The Southern Poverty Law Center is again arguing that state agencies in Mississippi are unfairly withholding money from Jackson’s long under-funded water and sewer infrastructure.
SPLC, an Alabama-based legal nonprofit that specializes in racial justice cases, argues in the Aug. 21 lawsuit that the state discriminated against the majority-Black city in violation of the 14th Amendment.
In 2022, the state awarded the capital city $35.6 million in matching funds from the federal American Rescue Plan Act, or ARPA. A little over $23 million was for Jackson’s drinking water, with the remainder for wastewater needs. Both of the city’s systems are now under a federal receivership, headed by JXN Water, after struggling for years.
But since the state awarded those funds, SPLC argues, the Office of the State Treasurer has withheld Jackson’s allotted amount without explanation. A bill that year — written by Rep. Shanda Yates, an independent in Jackson, and signed by Gov. Tate Reeves — stipulated that matching dollars for the capital city would go into a “special fund” with the state treasurer. For Jackson to access the funds, the law says, the city must submit a plan to the state Department of Finance and Administration.
Despite Mississippi making hundreds of millions of dollars worth of water and sewer funds available to cities and counties across the state, lawmakers only added the extra obstacle for Jackson. Moreover, a SPLC lawyer contends, Jackson had a plan for its ARPA money even before the funds were awarded.
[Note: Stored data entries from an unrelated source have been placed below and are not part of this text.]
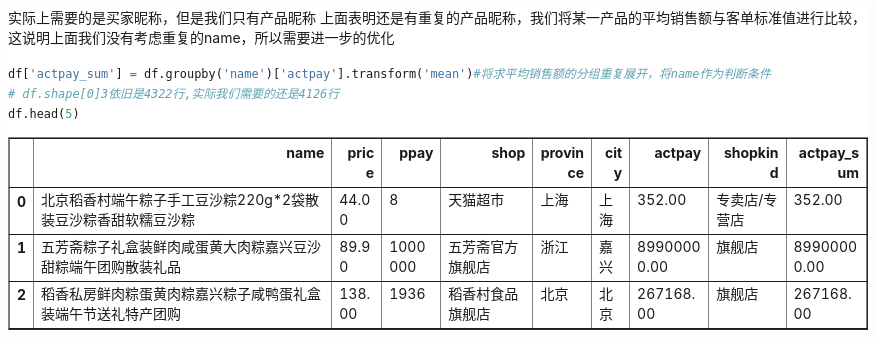 
实际上需要的是买家昵称，但是我们只有产品昵称
上面表明还是有重复的产品昵称，我们将某一产品的平均销售额与客单标准值进行比较，这说明上面我们没有考虑重复的name，所以需要进一步的优化


```python
df['actpay_sum'] = df.groupby('name')['actpay'].transform('mean')#将求平均销售额的分组重复展开，将name作为判断条件
# df.shape[0]3依旧是4322行,实际我们需要的还是4126行
df.head(5)
```




<div>


<table border="1" class="dataframe">
  <thead>
    <tr style="text-align: right;">
      <th></th>
      <th>name</th>
      <th>price</th>
      <th>ppay</th>
      <th>shop</th>
      <th>province</th>
      <th>city</th>
      <th>actpay</th>
      <th>shopkind</th>
      <th>actpay_sum</th>
    </tr>
  </thead>
  <tbody>
    <tr>
      <th>0</th>
      <td>北京稻香村端午粽子手工豆沙粽220g*2袋散装豆沙粽香甜软糯豆沙粽</td>
      <td>44.00</td>
      <td>8</td>
      <td>天猫超市</td>
      <td>上海</td>
      <td>上海</td>
      <td>352.00</td>
      <td>专卖店/专营店</td>
      <td>352.00</td>
    </tr>
    <tr>
      <th>1</th>
      <td>五芳斋粽子礼盒装鲜肉咸蛋黄大肉粽嘉兴豆沙甜粽端午团购散装礼品</td>
      <td>89.90</td>
      <td>1000000</td>
      <td>五芳斋官方旗舰店</td>
      <td>浙江</td>
      <td>嘉兴</td>
      <td>89900000.00</td>
      <td>旗舰店</td>
      <td>89900000.00</td>
    </tr>
    <tr>
      <th>2</th>
      <td>稻香私房鲜肉粽蛋黄肉粽嘉兴粽子咸鸭蛋礼盒装端午节送礼特产团购</td>
      <td>138.00</td>
      <td>1936</td>
      <td>稻香村食品旗舰店</td>
      <td>北京</td>
      <td>北京</td>
      <td>267168.00</td>
      <td>旗舰店</td>
      <td>267168.00</td>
“The city of Jackson had a plan, it had it for decades,” said Crystal McElrath, a senior attorney with the nonprofit. “(The state hasn’t) given them the so-called matching funds, and we don’t know that they have a good reason at this point.”
So far, the suit alleges, JXN Water has only received $3.8 million of the awarded ARPA funds. The 2022 bill also says that any of the $35.6 million unspent by 2027 will go into the state’s general fund.
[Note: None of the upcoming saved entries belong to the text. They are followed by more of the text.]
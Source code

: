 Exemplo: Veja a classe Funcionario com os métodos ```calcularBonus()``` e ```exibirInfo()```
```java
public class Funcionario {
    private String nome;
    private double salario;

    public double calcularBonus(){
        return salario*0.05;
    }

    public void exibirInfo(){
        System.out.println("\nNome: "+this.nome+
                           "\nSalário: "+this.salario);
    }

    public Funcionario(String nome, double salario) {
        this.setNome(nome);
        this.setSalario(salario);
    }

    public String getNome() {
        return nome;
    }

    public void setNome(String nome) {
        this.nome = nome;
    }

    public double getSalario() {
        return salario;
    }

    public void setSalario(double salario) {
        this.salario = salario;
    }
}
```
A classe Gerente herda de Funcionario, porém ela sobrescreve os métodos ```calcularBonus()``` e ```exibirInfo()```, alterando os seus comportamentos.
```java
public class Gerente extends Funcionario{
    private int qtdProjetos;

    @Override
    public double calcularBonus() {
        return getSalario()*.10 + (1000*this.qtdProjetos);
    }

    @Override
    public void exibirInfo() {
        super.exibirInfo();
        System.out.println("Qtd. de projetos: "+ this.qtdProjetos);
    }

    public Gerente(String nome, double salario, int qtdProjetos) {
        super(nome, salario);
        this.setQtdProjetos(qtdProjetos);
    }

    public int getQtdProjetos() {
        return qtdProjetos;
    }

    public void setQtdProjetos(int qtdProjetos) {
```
The defendants in the suit are the state treasurer, DFA, and the Mississippi Department of Environmental Quality. The state treasurer did not respond to Mississippi Today for this story, while DFA and MDEQ declined to comment on a pending legal matter.
SPLC first raised the issue in 2023 in a complaint to the U.S. Department of Treasury, alleging the state racially discriminated against Jackson in its distribution of ARPA funds. The department decided to not investigate the complaint because it doesn’t have jurisdiction over the state’s funding decisions, McElrath said.
Mississippi Today also reached out to Jackson and JXN Water, and neither responded by publication. JXN Water is in the middle of a months-long effort to raise water bill rates because it lacks funding for daily operations and management.
The plaintiffs in the case are Jackson residents Doris Glasper and Nsombi Lambright, as well as the Jackson branch of the National Association for the Advancement of Colored Peoples.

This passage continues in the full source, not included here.